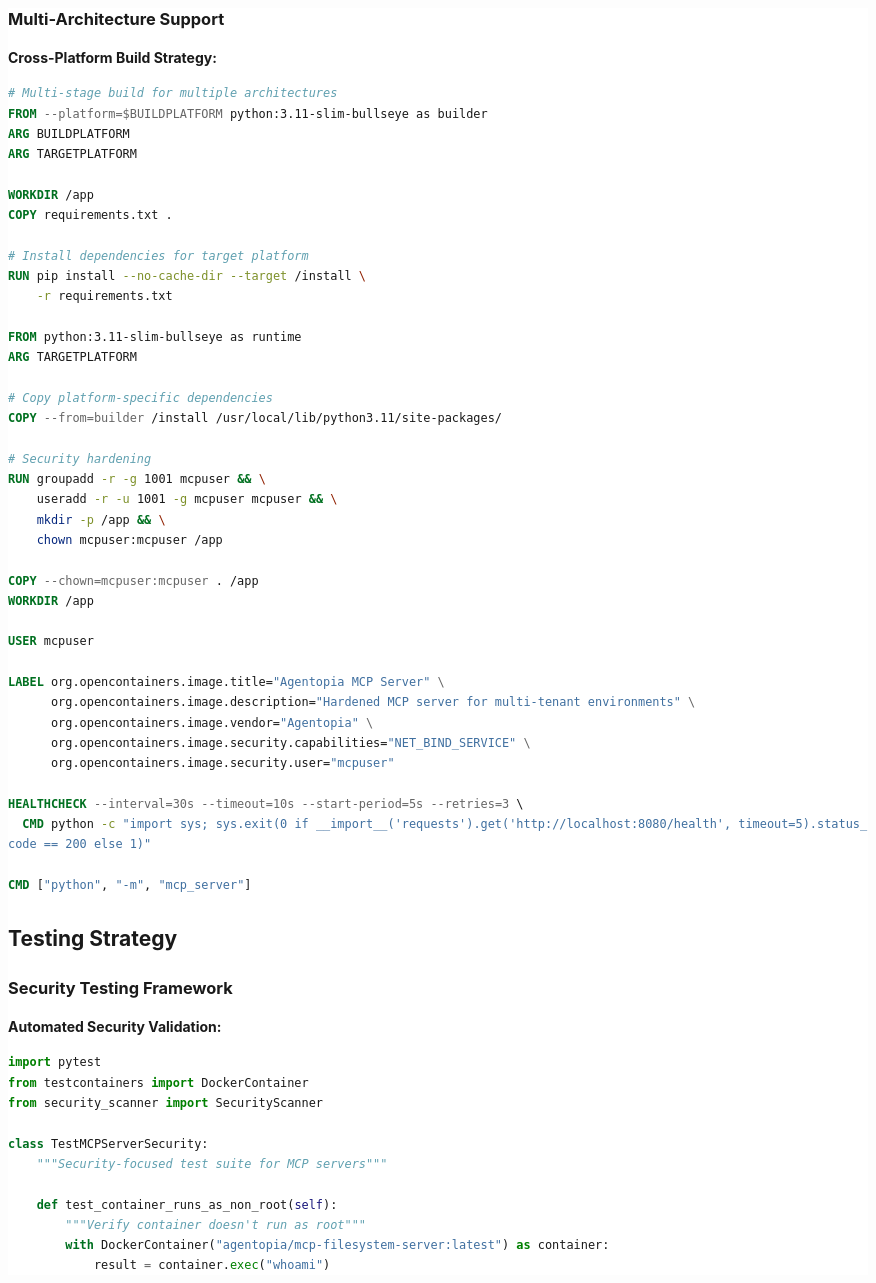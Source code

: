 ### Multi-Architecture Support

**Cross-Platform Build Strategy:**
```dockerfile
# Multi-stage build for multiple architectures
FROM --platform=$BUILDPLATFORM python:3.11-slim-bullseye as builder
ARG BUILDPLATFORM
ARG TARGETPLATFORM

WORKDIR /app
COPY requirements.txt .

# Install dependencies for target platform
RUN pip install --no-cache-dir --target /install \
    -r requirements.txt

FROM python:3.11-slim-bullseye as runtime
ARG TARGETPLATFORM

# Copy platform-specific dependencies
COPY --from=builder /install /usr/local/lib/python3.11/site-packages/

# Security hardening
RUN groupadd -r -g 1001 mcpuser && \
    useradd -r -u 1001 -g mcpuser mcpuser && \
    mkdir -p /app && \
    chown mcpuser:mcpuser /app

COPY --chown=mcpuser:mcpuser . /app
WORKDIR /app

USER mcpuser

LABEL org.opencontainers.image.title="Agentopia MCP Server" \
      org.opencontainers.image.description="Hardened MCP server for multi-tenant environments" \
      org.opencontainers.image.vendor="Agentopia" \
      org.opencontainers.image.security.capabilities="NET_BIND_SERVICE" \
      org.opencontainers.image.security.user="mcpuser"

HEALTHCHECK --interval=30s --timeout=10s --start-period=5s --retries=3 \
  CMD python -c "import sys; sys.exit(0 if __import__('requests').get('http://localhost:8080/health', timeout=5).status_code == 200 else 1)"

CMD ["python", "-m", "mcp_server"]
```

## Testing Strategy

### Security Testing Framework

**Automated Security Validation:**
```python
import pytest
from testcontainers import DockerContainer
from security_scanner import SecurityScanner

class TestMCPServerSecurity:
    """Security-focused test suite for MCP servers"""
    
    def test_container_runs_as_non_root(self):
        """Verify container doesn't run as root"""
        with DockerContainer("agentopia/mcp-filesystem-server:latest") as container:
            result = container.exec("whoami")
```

## WORK TO BE COMPLETED
Find the lines above that contain the string "builder" and answer with how many there are, nothing else.

## RESULT OF THIS EXERCISE
2